Marianne has lectured widely and has taught graduate and undergraduate level courses in public administration, health policy, family law, and education law at the School of Law at Seton Hall University and at Baruch College. She holds a Bachelor of Arts in government from Cornell University, a J.D. from the University of California at Berkeley, and an Masters of Arts in politics from Princeton University.
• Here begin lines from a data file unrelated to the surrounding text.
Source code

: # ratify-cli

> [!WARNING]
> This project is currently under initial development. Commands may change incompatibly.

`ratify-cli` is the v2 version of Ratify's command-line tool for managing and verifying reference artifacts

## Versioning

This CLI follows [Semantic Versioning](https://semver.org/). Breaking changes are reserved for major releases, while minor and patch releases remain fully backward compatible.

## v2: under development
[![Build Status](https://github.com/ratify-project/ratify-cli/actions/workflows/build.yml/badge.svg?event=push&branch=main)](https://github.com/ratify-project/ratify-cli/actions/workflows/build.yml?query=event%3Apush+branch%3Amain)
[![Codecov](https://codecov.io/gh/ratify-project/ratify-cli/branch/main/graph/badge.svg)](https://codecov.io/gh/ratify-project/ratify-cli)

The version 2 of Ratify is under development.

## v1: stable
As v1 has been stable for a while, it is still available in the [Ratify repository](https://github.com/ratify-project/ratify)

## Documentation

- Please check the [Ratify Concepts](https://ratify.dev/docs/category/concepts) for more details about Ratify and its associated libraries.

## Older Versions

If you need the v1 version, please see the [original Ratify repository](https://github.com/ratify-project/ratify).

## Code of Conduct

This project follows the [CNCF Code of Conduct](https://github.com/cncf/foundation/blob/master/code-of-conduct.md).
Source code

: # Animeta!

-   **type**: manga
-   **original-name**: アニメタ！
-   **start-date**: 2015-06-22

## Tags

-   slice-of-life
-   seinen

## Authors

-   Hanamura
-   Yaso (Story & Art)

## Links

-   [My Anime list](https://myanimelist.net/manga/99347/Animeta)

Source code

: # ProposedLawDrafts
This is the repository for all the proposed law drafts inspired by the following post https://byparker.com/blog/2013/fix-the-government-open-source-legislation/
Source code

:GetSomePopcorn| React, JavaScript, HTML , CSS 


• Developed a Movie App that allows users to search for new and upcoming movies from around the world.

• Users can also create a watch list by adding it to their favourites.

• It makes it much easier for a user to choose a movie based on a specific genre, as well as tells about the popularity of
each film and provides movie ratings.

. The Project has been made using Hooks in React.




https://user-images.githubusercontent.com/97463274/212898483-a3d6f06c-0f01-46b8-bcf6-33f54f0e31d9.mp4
I’ve always had a personal connection with the environment, starting with time I spent as a child with my grandparents in the Catskill mountains at a small hotel they ran next to a dairy farm. We spent hours outside, sometimes picking blueberries or fishing, and at other times just sitting on a back step, looking at the stars during the quiet evenings. When I attended law school my love for the outdoors didn’t immediately translate into a professional goal. Since a very young age I’ve been interested and involved in social movements, and I attended law school to engage in the struggle for civil rights. It wasn’t until I started working on health issues at the NAACP Legal Defense & Educational Fund in the late 80s and early 90s that my interest in the environment and my profession began to intersect. It was also the dawning moment for the environmental justice movement, and I wound up gravitating more and more to the health problems facing overly burdened communities and the ways in which contamination of our environment affects our lives.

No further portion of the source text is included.